Paris (ANTARA News/AFP) - Pejabat yang melakukan tindak kekerasan terhadap pengunjuk rasa yang memicu tergulingnya mantan Presiden Tunisia Zine El Abidine Ben Ali akan diadili namun menteri-menteri yang tetap dalam jabatannya "bersih", kata PM baru pada Kamis.

Menteri-menteri yang menjabat di bawah pemerintahan Ben Ali dan tetap bekerja dalam pemerintahan baru selalu bertindak "demi menjaga kepentingan nasional," kata Perdana Menteri Mohammed Ghannouchi kepada radio Prancis Europe 1.

Ghannouchi menetapkan pemerintahan barunya pada Minggu, bertujuan untuk mempersiapkan pemilu presiden dan parlemen enam bulan ke depan pasca Ben Ali dipaksa untuk pergi setelah protes sosial selama berminggu-minggu yang menyebabkan kematian warga.

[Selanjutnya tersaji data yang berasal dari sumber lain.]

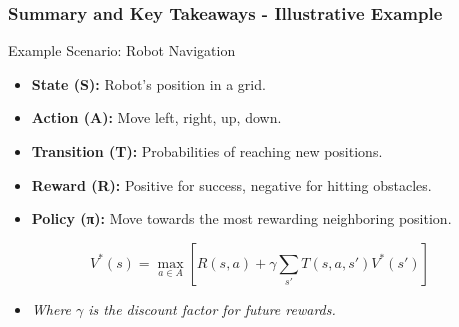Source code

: \documentclass[aspectratio=169]{beamer}
\begin{document}
\begin{frame}[fragile]
  \frametitle{Summary and Key Takeaways - Illustrative Example}
  \begin{block}{Example Scenario: Robot Navigation}
    \begin{itemize}
      \item \textbf{State (S):} Robot's position in a grid.
      \item \textbf{Action (A):} Move left, right, up, down.
      \item \textbf{Transition (T):} Probabilities of reaching new positions.
      \item \textbf{Reward (R):} Positive for success, negative for hitting obstacles.
      \item \textbf{Policy (π):} Move towards the most rewarding neighboring position.
    \end{itemize}
  \end{block}
  
  \begin{equation}
  V^*(s) = \max_{a \in A}\left[ R(s, a) + \gamma \sum_{s'} T(s, a, s')V^*(s') \right]
  \end{equation}
  \begin{itemize}
    \item \textit{Where $\gamma$ is the discount factor for future rewards.}
  \end{itemize}
\end{frame}
\end{document}
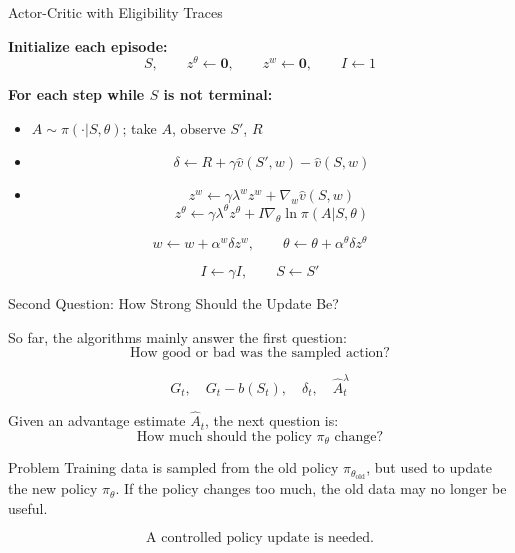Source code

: \documentclass{beamer}
\begin{document}
\begin{frame}{Actor-Critic with Eligibility Traces}

\scriptsize

\textbf{Initialize each episode:}
\[
S,\qquad
z^\theta \leftarrow \mathbf{0},
\qquad
z^w \leftarrow \mathbf{0},
\qquad
I \leftarrow 1
\]

\vspace{0.1cm}

\textbf{For each step while \(S\) is not terminal:}
\begin{itemize}
    \item \(A \sim \pi(\cdot|S,\theta)\); take \(A\), observe \(S'\), \(R\)
    \item
    \[
    \delta
    \leftarrow
    R
    +
    \gamma \hat{v}(S',w)
    -
    \hat{v}(S,w)
    \]
    \item
    \[
    z^w
    \leftarrow
    \gamma\lambda^w z^w
    +
    \nabla_w \hat{v}(S,w)
    \]
    \[
    z^\theta
    \leftarrow
    \gamma\lambda^\theta z^\theta
    +
    I\nabla_\theta\ln\pi(A|S,\theta)
    \]
\end{itemize}

\[
w
\leftarrow
w
+
\alpha^w \delta z^w,
\qquad
\theta
\leftarrow
\theta
+
\alpha^\theta \delta z^\theta
\]

\[
I \leftarrow \gamma I,
\qquad
S \leftarrow S'
\]

\end{frame}


\begin{frame}{Second Question: How Strong Should the Update Be?}

\small

So far, the algorithms mainly answer the first question:
\[
\text{How good or bad was the sampled action?}
\]

\[
G_t,\quad
G_t-b(S_t),\quad
\delta_t,\quad
\widehat{A}_t^{\lambda}
\]

\vspace{0.15cm}

Given an advantage estimate \(\widehat{A}_t\), the next question is:
\[
\text{How much should the policy } \pi_\theta \text{ change?}
\]

\begin{block}{Problem}
Training data is sampled from the old policy
\(\pi_{\theta_{\mathrm{old}}}\),
but used to update the new policy \(\pi_\theta\).
If the policy changes too much, the old data may no longer be useful.
\end{block}

\[
\text{A controlled policy update is needed.}
\]

\end{frame}
\end{document}

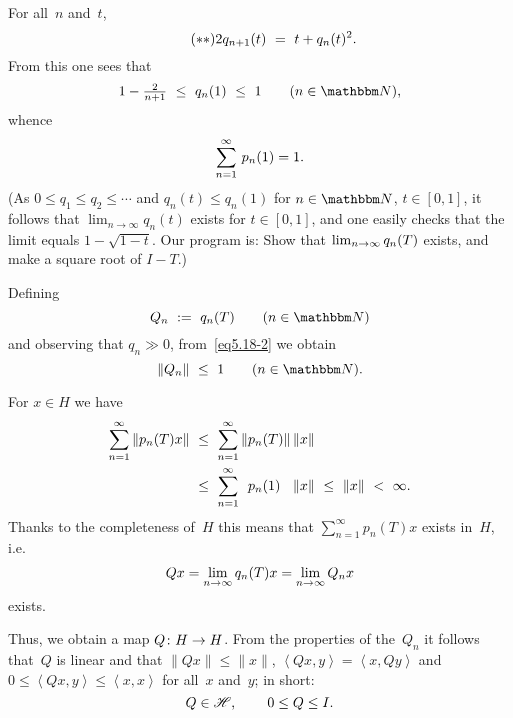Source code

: \documentclass[main.tex]{subfiles}
\begin{document}
\begin{psec}{5.18}
\begin{enumerate}
For all~$n$ and~$t$,
\begin{equation*}
\tag{$**$} \label{eq5.18-3}
2 q_{n+1}(t)\ =\ t+q_n(t)^2\text{.}
\end{equation*}
From this one sees that
\begin{equation*}
1-{\textstyle\frac{2}{n+1}}\ \leq\ q_n(1)\ \leq\ 1
\qquad(n\in \N)\htam{,}
\end{equation*}
whence
\begin{equation*}
\sum_{n=1}^{\infty}\, p_n(1)=1\text{.}
\end{equation*}
(As $0\leq q_1\leq q_2\leq \dotsb$ 
and $q_n(t)\leq q_n(1)$ for $n\in\N$, $t\in[0,1]$,
it follows that $\lim_{n\rightarrow\infty} q_n(t)$
exists for $t\in[0,1]$,
and one easily checks that the limit equals $1-\sqrt{1-t}$.
Our program is:
Show that $\lim_{n\rightarrow\infty} q_n(T)$ exists,
and make a square root of $I-T$.)

Defining
\begin{equation*}
Q_n\ :=\ q_n(T)\qquad(n\in\N)
\end{equation*}
and observing that $q_n\gg 0$,
from~\eqref{eq5.18-2} we obtain
\begin{equation*}
\|Q_n\|\ \leq\ 1\qquad (n\in \N)\htam{.}
\end{equation*}

For $x\in H$ we have
\begin{alignat*}{2}
\sum_{n=1}^\infty \|p_n(T)x\|\ 
&\leq\ \sum_{n=1}^\infty \|p_n(T)\|\,\|x\|\\
&\leq\ \sum_{n=1}^\infty \phantom{\|}
p_n(\lsub{1)}{T)}\phantom{\|}\,\|x\|\ \leq\ \|x\|\ <\ \infty\htam{.}
\end{alignat*}
Thanks to the completeness of~$H$
this means that $\sum_{n=1}^{\infty} p_n(T) x$
exists in~$H$, i.e. 
\begin{equation*}
Qx=\lim_{n\rightarrow\infty} q_n(T)x=\lim_{n\rightarrow\infty}Q_n x
\end{equation*}
exists.

Thus,
we obtain a map $Q\colon H\rightarrow H$.
From the properties of the~$Q_n$
it follows that~$Q$ is linear
and that $\|Qx\|\leq\|x\|$,
$\left<Qx,y\right>=\left<x,Qy\right>$
and $0\leq\left<Qx,y\right>\leq\left<x,x\right>$
for all~$x$ and~$y$;
in short:
\begin{equation*}
Q\in\mathscr H\text{, }\qquad 0\leq Q\leq I\text{.}
\end{equation*}


\end{enumerate}
\end{psec}
\end{document}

"Semua yang terlibat dalam pembunuhan tersebut harus diadili," kata Ghannouchi, menambahkan bahwa ia tidak pernah memerintahkan pasukan keamanan untuk menembak di tempat.

Partai Ben ALi, Constitutional Democratic Rally (RCD) tetap menguasai kementerian kunci yaitu luar negeri, dalam negeri, pertahanan dan keuangan meski ratusan orang berdemo di Tunis dan kota-kota lain pada Senin meminta agar partai tesebut dihapuskan.

"Mereka tetap berada di posisinya karena kami membutuhkan mereka saat ini," kata Ghannouchi. "Mereka semua bersih," tambahnya.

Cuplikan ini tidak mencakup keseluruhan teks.